These are some of the great untruths depression will bring in it's blanket of gloom. They are just not true. I know it's sooo hard right now....but you have to at least try to understand this...comprehend this...and conciously fight it with your very soul. Start out small...baby steps...breathe and concentrate on that. Pray...fervently and often...preferably while walking or exercising off the anxiety.
Whatever...stay busy...even when you are sooo tired. find things to do for others...your kids...parents...etc. Sometimes helping others helps you...because you feel useful.
Take your medicine..or one that will work...if your present one isn't. Seek support groups in your area. They are everywhere. Seek a spiritual advisor...Pastor...etc. to vent to. And...of course...a therapist/doctor that will moniter you and help you. I kept a journal also and wrote and prayed while I wrote...so that now when I read them....it is like a strange wonderful/terrible journey of my soul. It still helps me to see...me.

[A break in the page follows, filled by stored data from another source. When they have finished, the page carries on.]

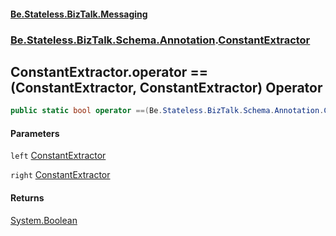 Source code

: #### [Be.Stateless.BizTalk.Messaging](README.md 'README')
### [Be.Stateless.BizTalk.Schema.Annotation](Be.Stateless.BizTalk.Schema.Annotation.md 'Be.Stateless.BizTalk.Schema.Annotation').[ConstantExtractor](ConstantExtractor.md 'Be.Stateless.BizTalk.Schema.Annotation.ConstantExtractor')

## ConstantExtractor.operator ==(ConstantExtractor, ConstantExtractor) Operator

```csharp
public static bool operator ==(Be.Stateless.BizTalk.Schema.Annotation.ConstantExtractor left, Be.Stateless.BizTalk.Schema.Annotation.ConstantExtractor right);
```
#### Parameters

<a name='Be.Stateless.BizTalk.Schema.Annotation.ConstantExtractor.op_Equality(Be.Stateless.BizTalk.Schema.Annotation.ConstantExtractor,Be.Stateless.BizTalk.Schema.Annotation.ConstantExtractor).left'></a>

`left` [ConstantExtractor](ConstantExtractor.md 'Be.Stateless.BizTalk.Schema.Annotation.ConstantExtractor')

<a name='Be.Stateless.BizTalk.Schema.Annotation.ConstantExtractor.op_Equality(Be.Stateless.BizTalk.Schema.Annotation.ConstantExtractor,Be.Stateless.BizTalk.Schema.Annotation.ConstantExtractor).right'></a>

`right` [ConstantExtractor](ConstantExtractor.md 'Be.Stateless.BizTalk.Schema.Annotation.ConstantExtractor')

#### Returns
[System.Boolean](https://docs.microsoft.com/en-us/dotnet/api/System.Boolean 'System.Boolean') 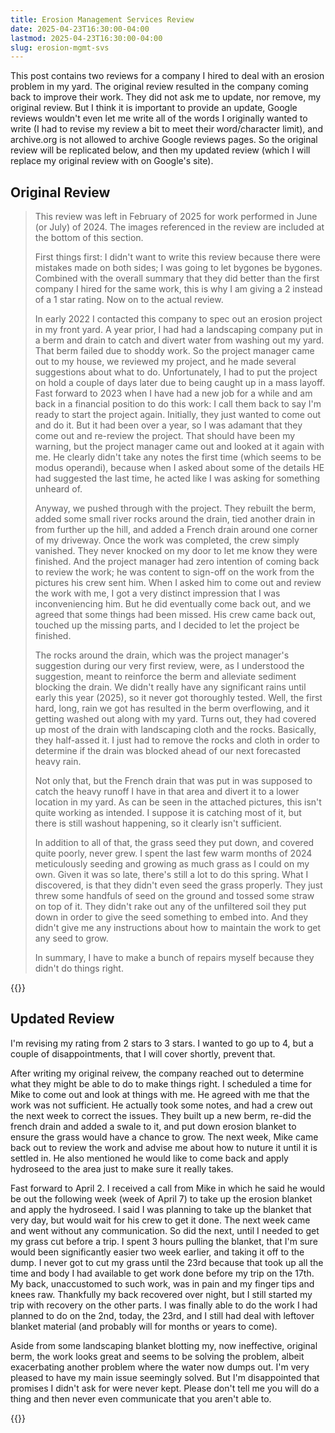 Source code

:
 ```yaml
---
title: Erosion Management Services Review
date: 2025-04-23T16:30:00-04:00
lastmod: 2025-04-23T16:30:00-04:00
slug: erosion-mgmt-svs
---
```


This post contains two reviews for a company I hired to deal with an erosion
problem in my yard. The original review resulted in the company coming back
to improve their work. They did not ask me to update, nor remove, my original
review. But I think it is important to provide an update, Google reviews
wouldn't even let me write all of the words I originally wanted to write (I
had to revise my review a bit to meet their word/character limit), and
archive.org is not allowed to archive Google reviews pages. So the original
review will be replicated below, and then my updated review (which I will
replace my original review with on Google's site).

## Original Review

> This review was left in February of 2025 for work performed in June (or July)
of 2024. The images referenced in the review are included at the bottom of this
section.
>
> First things first: I didn't want to write this review because there were
mistakes made on both sides; I was going to let bygones be bygones. Combined
with the overall summary that they did better than the first company I hired
for the same work, this is why I am giving a 2 instead of a 1 star rating. Now
on to the actual review.
>
> In early 2022 I contacted this company to spec out an erosion project in my
front yard. A year prior, I had had a landscaping company put in a berm and
drain to catch and divert water from washing out my yard. That berm failed due
to shoddy work. So the project manager came out to my house, we reviewed my
project, and he made several suggestions about what to do. Unfortunately, I had
to put the project on hold a couple of days later due to being caught up in a
mass layoff. Fast forward to 2023 when I have had a new job for a while and am
back in a financial position to do this work: I call them back to say I'm ready
to start the project again. Initially, they just wanted to come out and do it.
But it had been over a year, so I was adamant that they come out and re-review
the project. That should have been my warning, but the project manager came out
and looked at it again with me. He clearly didn't take any notes the first
time (which seems to be modus operandi), because when I asked about some of the
details HE had suggested the last time, he acted like I was asking for
something unheard of.
>
> Anyway, we pushed through with the project. They rebuilt the berm, added some
small river rocks around the drain, tied another drain in from further up the
hill, and added a French drain around one corner of my driveway. Once the work
was completed, the crew simply vanished. They never knocked on my door to let
me know they were finished. And the project manager had zero intention of
coming back to review the work; he was content to sign-off on the work from the
pictures his crew sent him. When I asked him to come out and review the work
with me, I got a very distinct impression that I was inconveniencing him. But
he did eventually come back out, and we agreed that some things had been
missed. His crew came back out, touched up the missing parts, and I decided to
let the project be finished.
>
> The rocks around the drain, which was the project manager's suggestion during
our very first review, were, as I understood the suggestion, meant to reinforce
the berm and alleviate sediment blocking the drain. We didn't really have any
significant rains until early this year (2025), so it never got thoroughly
tested. Well, the first hard, long, rain we got has resulted in the berm
overflowing, and it getting washed out along with my yard. Turns out, they had
covered up most of the drain with landscaping cloth and the rocks. Basically,
they half-assed it. I just had to remove the rocks and cloth in order to
determine if the drain was blocked ahead of our next forecasted heavy rain.
>
> Not only that, but the French drain that was put in was supposed to catch the
heavy runoff I have in that area and divert it to a lower location in my yard.
As can be seen in the attached pictures, this isn't quite working as intended.
I suppose it is catching most of it, but there is still washout happening, so
it clearly isn't sufficient.
>
> In addition to all of that, the grass seed they put down, and covered quite
poorly, never grew. I spent the last few warm months of 2024 meticulously
seeding and growing as much grass as I could on my own. Given it was so late,
there's still a lot to do this spring. What I discovered, is that they didn't
even seed the grass properly. They just threw some handfuls of seed on the
ground and tossed some straw on top of it. They didn't rake out any of the
unfiltered soil they put down in order to give the seed something to embed
into. And they didn't give me any instructions about how to maintain the work
to get any seed to grow.
>
> In summary, I have to make a bunch of repairs myself because they didn't do
things right.

{{<image-gallery namePattern="original-photos/*" />}}

## Updated Review

I'm revising my rating from 2 stars to 3 stars. I wanted to go up to 4, but
a couple of disappointments, that I will cover shortly, prevent that.

After writing my original reivew, the company reached out to determine what
they might be able to do to make things right. I scheduled a time for Mike to
come out and look at things with me. He agreed with me that the work was not
sufficient. He actually took some notes, and had a crew out the next week to
correct the issues. They built up a new berm, re-did the french drain and added
a swale to it, and put down erosion blanket to ensure the grass would have a
chance to grow. The next week, Mike came back out to review the work and
advise me about how to nuture it until it is settled in. He also mentioned he
would like to come back and apply hydroseed to the area just to make sure it
really takes.

Fast forward to April 2. I received a call from Mike in which he said he would
be out the following week (week of April 7) to take up the erosion blanket
and apply the hydroseed. I said I was planning to take up the blanket that very
day, but would wait for his crew to get it done. The next week came and went
without any communication. So did the next, until I needed to get my grass
cut before a trip. I spent 3 hours pulling the blanket, that I'm sure would been
significantly easier two week earlier, and taking it off to the dump. I never
got to cut my grass until the 23rd because that took up all the time and body
I had available to get work done before my trip on the 17th. My back,
unaccustomed to such work, was in pain and my finger tips and knees raw.
Thankfully my back recovered over night, but I still started my trip with
recovery on the other parts. I was finally able to do the work I had planned
to do on the 2nd, today, the 23rd, and I still had deal with leftover blanket
material (and probably will for months or years to come).

Aside from some landscaping blanket blotting my, now ineffective, original
berm, the work looks great and seems to be solving the problem, albeit
exacerbating another problem where the water now dumps out. I'm very pleased
to have my main issue seemingly solved. But I'm disappointed that promises I
didn't ask for were never kept. Please don't tell me you will do a thing and
then never even communicate that you aren't able to.

{{<image-gallery namePattern="updated-review-photos/*" />}}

These are just some ideas that I found helpful for me...long before there wasn't any "Psych Central". Now...you have this wonderful place at your fingertips to help you too!
If it all gets to be too much...holler for help right here. You will recieve at the very least...consolation and empathy.
Again...I am sorry you hurt...I know how it is....I know it is not much I do for you...but maybe in the understanding of pain...the feel thereof...we can meet and help you.
Take care...prayers and blessings...D.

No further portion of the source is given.